◆ Assignment:
Scan the listing below for the string "Drive" and copy each line where it turns up.

>>>>

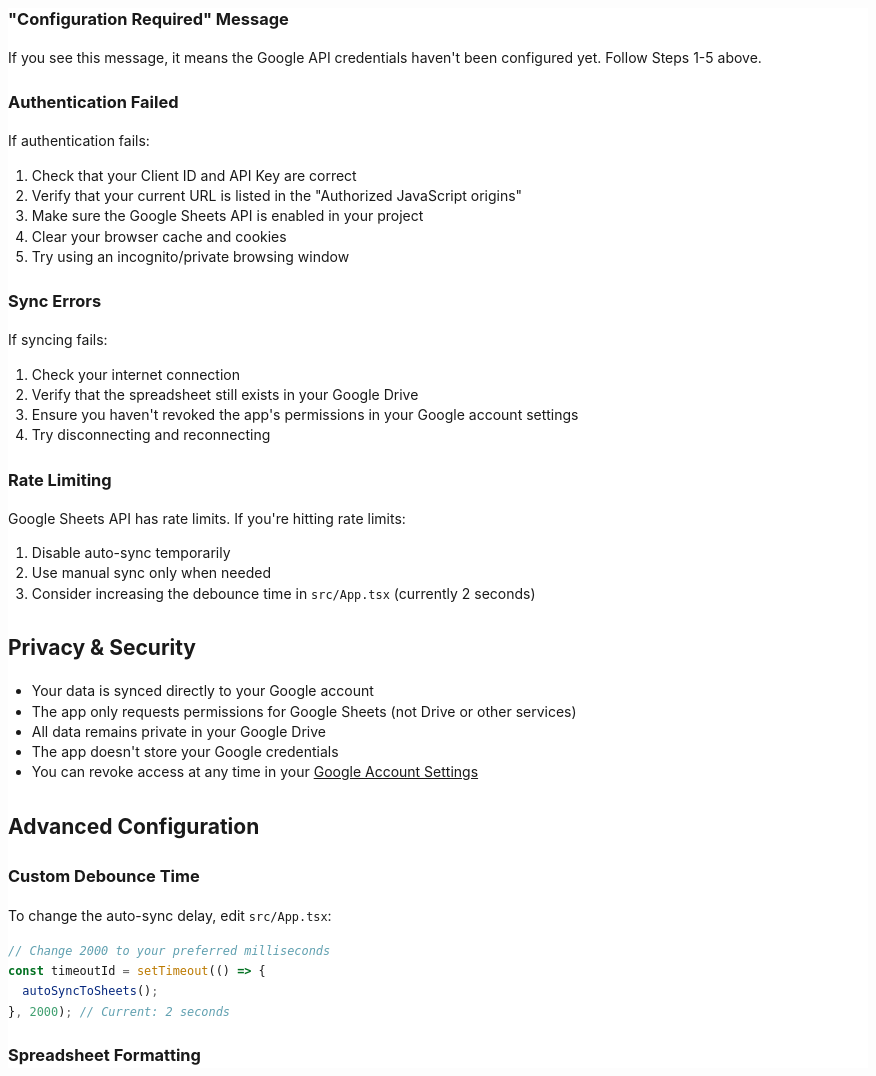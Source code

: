 ### "Configuration Required" Message

If you see this message, it means the Google API credentials haven't been configured yet. Follow Steps 1-5 above.

### Authentication Failed

If authentication fails:
1. Check that your Client ID and API Key are correct
2. Verify that your current URL is listed in the "Authorized JavaScript origins"
3. Make sure the Google Sheets API is enabled in your project
4. Clear your browser cache and cookies
5. Try using an incognito/private browsing window

### Sync Errors

If syncing fails:
1. Check your internet connection
2. Verify that the spreadsheet still exists in your Google Drive
3. Ensure you haven't revoked the app's permissions in your Google account settings
4. Try disconnecting and reconnecting

### Rate Limiting

Google Sheets API has rate limits. If you're hitting rate limits:
1. Disable auto-sync temporarily
2. Use manual sync only when needed
3. Consider increasing the debounce time in `src/App.tsx` (currently 2 seconds)

## Privacy & Security

- Your data is synced directly to your Google account
- The app only requests permissions for Google Sheets (not Drive or other services)
- All data remains private in your Google Drive
- The app doesn't store your Google credentials
- You can revoke access at any time in your [Google Account Settings](https://myaccount.google.com/permissions)

## Advanced Configuration

### Custom Debounce Time

To change the auto-sync delay, edit `src/App.tsx`:

```typescript
// Change 2000 to your preferred milliseconds
const timeoutId = setTimeout(() => {
  autoSyncToSheets();
}, 2000); // Current: 2 seconds
```

### Spreadsheet Formatting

<<<<

◆ Answer section:
2. Verify that the spreadsheet still exists in your Google Drive
- The app only requests permissions for Google Sheets (not Drive or other services)
- All data remains private in your Google Drive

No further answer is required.